◆ Task
What appears from the first line of the data below through the line containing "5小时前 多_线程_ _线程_的几种状态,请画出具体的状态流转图? _Java_", both included, should be copied exactly, and nothing else.

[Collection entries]
——————————
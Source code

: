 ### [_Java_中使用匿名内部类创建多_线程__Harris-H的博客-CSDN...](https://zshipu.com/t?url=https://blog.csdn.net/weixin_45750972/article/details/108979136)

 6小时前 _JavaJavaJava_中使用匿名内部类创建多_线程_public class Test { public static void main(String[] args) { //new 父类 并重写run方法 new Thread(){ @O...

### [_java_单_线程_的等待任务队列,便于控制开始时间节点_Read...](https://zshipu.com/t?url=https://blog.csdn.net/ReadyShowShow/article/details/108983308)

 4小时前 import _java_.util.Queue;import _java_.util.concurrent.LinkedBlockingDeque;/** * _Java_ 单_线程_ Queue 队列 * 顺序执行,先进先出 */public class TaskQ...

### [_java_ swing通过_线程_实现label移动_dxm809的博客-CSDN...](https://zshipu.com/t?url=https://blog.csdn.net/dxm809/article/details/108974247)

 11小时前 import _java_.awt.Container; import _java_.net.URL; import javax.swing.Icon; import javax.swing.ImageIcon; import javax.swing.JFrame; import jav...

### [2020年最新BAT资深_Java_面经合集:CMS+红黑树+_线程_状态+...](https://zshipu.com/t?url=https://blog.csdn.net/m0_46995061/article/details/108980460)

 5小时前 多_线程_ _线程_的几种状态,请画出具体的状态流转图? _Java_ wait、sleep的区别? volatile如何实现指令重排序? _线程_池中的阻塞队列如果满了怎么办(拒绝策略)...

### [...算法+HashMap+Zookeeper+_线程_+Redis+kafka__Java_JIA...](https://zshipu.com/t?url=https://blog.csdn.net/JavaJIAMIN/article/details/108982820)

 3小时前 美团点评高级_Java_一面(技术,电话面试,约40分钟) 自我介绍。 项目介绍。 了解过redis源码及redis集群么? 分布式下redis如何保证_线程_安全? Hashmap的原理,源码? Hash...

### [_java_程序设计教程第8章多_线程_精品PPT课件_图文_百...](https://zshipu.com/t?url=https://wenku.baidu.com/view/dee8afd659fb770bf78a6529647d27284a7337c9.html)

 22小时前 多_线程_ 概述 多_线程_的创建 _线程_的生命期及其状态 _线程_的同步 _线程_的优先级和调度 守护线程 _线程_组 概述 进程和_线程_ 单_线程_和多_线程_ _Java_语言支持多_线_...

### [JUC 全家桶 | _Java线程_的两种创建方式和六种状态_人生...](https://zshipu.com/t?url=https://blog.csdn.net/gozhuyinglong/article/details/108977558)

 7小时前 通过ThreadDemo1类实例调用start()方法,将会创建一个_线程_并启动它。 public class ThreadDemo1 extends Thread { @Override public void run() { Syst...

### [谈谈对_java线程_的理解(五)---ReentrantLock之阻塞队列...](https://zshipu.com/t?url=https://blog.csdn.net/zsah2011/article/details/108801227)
——————————
◆ The completed task
Source code

: ### [_Java_中使用匿名内部类创建多_线程__Harris-H的博客-CSDN...](https://zshipu.com/t?url=https://blog.csdn.net/weixin_45750972/article/details/108979136)

 6小时前 _JavaJavaJava_中使用匿名内部类创建多_线程_public class Test { public static void main(String[] args) { //new 父类 并重写run方法 new Thread(){ @O...

### [_java_单_线程_的等待任务队列,便于控制开始时间节点_Read...](https://zshipu.com/t?url=https://blog.csdn.net/ReadyShowShow/article/details/108983308)

 4小时前 import _java_.util.Queue;import _java_.util.concurrent.LinkedBlockingDeque;/** * _Java_ 单_线程_ Queue 队列 * 顺序执行,先进先出 */public class TaskQ...

### [_java_ swing通过_线程_实现label移动_dxm809的博客-CSDN...](https://zshipu.com/t?url=https://blog.csdn.net/dxm809/article/details/108974247)

 11小时前 import _java_.awt.Container; import _java_.net.URL; import javax.swing.Icon; import javax.swing.ImageIcon; import javax.swing.JFrame; import jav...

### [2020年最新BAT资深_Java_面经合集:CMS+红黑树+_线程_状态+...](https://zshipu.com/t?url=https://blog.csdn.net/m0_46995061/article/details/108980460)

 5小时前 多_线程_ _线程_的几种状态,请画出具体的状态流转图? _Java_ wait、sleep的区别? volatile如何实现指令重排序? _线程_池中的阻塞队列如果满了怎么办(拒绝策略)...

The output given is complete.